Hello ceph-users.
Short description: during snapshot removal osd usilisation goes
up to 100%, which leads to slow requests and VM failures due to
IOPS stall.
We're using Openstack Cinder with CEPH cluster as a volume
backend. CEPH version is 10.2.6.
We also using cinder-backup to create backups of those
volumes in CEPH, which uses snapshot and layering features I
guess.
Cluster consists of 5 OSD nodes with mixed SSD/HDD storage,
separate SSD for HDD journals, separate 10Gb/s public and
private networks, 3 MON nodes. We also have a single "backup"
node which is responsible for "backups" pool, handled by CRUSH
map rules.
While creating backup everything looks good. Backup node is
overwhelmed with load, but that's to be expected. Problem
begins when we start deleting old backups.
While old backup is deleted, utilization of main nodes OSDs
skyrockets up to 100%. This leads to slow requests in main
storage pools, which, given enough time, can lead to a process
hang, or at least SCSI reset attempts, and in worst cases - VM
hangs.
I'm looking for a solution to avoid this issue.
So far I understand that I don't know how CEPH snapshot
mechanics work at all, because I can't figure why deleting a
backup leads to requests not to backup OSDs, where backup data
is really stored, but rather to main OSDs, where original
objects reside. Is there any good doc on this?

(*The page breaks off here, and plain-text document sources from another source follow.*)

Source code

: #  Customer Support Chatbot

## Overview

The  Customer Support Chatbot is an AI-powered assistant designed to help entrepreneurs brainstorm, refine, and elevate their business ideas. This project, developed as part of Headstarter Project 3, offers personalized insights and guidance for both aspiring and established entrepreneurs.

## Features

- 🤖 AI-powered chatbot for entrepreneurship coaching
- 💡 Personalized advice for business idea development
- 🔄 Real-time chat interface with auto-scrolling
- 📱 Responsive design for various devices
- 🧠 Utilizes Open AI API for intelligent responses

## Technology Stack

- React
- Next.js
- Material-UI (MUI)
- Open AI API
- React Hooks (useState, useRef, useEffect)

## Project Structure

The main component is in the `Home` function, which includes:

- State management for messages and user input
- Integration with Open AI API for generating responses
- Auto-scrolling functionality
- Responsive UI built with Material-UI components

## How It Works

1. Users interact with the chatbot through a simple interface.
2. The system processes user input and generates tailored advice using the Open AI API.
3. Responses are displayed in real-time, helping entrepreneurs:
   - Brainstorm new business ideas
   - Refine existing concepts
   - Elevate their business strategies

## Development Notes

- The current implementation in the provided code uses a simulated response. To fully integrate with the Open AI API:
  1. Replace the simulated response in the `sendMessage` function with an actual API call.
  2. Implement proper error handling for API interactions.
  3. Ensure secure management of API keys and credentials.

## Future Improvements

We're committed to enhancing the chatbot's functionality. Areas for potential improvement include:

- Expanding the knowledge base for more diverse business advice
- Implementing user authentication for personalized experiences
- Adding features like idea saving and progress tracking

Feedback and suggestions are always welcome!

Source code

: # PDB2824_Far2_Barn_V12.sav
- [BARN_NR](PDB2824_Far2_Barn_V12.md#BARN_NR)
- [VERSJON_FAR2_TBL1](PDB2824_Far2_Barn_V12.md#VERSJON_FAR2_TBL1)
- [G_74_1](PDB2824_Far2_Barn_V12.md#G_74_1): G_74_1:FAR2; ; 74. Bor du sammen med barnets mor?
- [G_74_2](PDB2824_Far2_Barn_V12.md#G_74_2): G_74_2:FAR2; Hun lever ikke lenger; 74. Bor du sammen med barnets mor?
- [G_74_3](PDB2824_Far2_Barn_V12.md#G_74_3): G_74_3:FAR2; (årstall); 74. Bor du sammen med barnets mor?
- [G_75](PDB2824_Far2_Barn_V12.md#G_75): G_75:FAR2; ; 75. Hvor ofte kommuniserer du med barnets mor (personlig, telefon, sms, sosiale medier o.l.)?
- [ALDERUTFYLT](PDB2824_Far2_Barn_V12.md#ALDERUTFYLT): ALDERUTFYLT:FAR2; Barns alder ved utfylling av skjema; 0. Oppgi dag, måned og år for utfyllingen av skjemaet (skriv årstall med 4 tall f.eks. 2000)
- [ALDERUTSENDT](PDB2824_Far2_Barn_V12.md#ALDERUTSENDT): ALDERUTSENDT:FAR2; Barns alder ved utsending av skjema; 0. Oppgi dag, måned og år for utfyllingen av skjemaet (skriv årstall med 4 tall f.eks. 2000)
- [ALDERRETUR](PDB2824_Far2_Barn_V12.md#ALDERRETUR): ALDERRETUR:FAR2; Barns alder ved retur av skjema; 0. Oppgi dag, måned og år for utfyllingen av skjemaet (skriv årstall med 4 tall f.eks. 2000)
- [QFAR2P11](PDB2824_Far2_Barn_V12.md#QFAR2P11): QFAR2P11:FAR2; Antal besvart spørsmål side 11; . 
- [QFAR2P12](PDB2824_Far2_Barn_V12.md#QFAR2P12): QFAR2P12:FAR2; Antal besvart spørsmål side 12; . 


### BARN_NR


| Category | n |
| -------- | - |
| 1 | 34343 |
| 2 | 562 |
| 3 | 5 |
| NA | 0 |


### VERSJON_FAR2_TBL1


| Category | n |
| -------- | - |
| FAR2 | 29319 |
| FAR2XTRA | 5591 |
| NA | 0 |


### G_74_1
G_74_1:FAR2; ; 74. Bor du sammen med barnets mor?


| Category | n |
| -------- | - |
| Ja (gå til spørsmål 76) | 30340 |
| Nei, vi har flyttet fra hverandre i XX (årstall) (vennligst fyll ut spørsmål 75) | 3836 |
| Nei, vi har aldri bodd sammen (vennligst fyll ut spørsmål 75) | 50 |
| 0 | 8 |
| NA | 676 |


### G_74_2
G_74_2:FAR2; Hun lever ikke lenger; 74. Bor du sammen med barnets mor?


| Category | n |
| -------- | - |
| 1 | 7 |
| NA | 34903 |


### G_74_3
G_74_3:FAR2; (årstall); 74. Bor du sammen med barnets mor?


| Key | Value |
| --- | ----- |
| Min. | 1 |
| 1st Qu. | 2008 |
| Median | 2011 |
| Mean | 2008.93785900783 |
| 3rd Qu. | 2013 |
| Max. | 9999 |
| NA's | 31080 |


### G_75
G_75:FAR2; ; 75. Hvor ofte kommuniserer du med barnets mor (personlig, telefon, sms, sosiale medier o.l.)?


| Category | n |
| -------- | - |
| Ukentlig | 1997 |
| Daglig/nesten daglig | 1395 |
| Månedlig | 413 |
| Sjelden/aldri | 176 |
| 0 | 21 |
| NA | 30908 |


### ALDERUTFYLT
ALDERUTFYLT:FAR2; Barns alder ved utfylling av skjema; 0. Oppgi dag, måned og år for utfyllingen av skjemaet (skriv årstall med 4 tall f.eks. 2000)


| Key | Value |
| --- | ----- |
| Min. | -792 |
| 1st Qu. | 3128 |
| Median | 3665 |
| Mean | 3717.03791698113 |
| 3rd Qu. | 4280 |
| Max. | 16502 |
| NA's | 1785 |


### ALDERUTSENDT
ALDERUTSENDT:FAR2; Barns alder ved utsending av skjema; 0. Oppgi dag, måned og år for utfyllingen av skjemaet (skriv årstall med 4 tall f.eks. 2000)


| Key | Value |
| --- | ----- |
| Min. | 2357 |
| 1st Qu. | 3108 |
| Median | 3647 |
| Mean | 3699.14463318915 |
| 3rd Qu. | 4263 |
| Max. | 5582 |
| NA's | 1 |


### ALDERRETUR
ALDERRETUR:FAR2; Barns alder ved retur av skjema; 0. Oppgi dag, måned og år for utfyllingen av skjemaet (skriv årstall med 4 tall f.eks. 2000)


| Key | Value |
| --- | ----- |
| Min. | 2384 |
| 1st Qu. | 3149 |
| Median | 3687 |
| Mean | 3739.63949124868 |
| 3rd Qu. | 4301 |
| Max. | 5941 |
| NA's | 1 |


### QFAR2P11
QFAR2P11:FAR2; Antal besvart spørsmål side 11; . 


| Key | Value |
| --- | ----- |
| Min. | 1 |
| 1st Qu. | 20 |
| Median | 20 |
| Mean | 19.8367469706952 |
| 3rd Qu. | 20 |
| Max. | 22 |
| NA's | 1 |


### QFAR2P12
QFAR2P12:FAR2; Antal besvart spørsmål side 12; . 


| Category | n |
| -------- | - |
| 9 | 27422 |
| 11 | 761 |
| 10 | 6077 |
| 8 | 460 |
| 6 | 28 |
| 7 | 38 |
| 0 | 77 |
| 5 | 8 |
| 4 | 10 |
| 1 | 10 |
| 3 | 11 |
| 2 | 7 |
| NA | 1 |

Googling shows that I'm not the first one to encounter this
issue, but I cound't find any exact solution anywhere. Here's
a short list of ideas:
- use osd snap trim priority = 1. This is reported as not
as helpfull, as this is already lower than client IO priority
= 63;
- disabling fast-diff and object map features seem to
help, but I'm not sure what are the tradeoffs for this
scenario.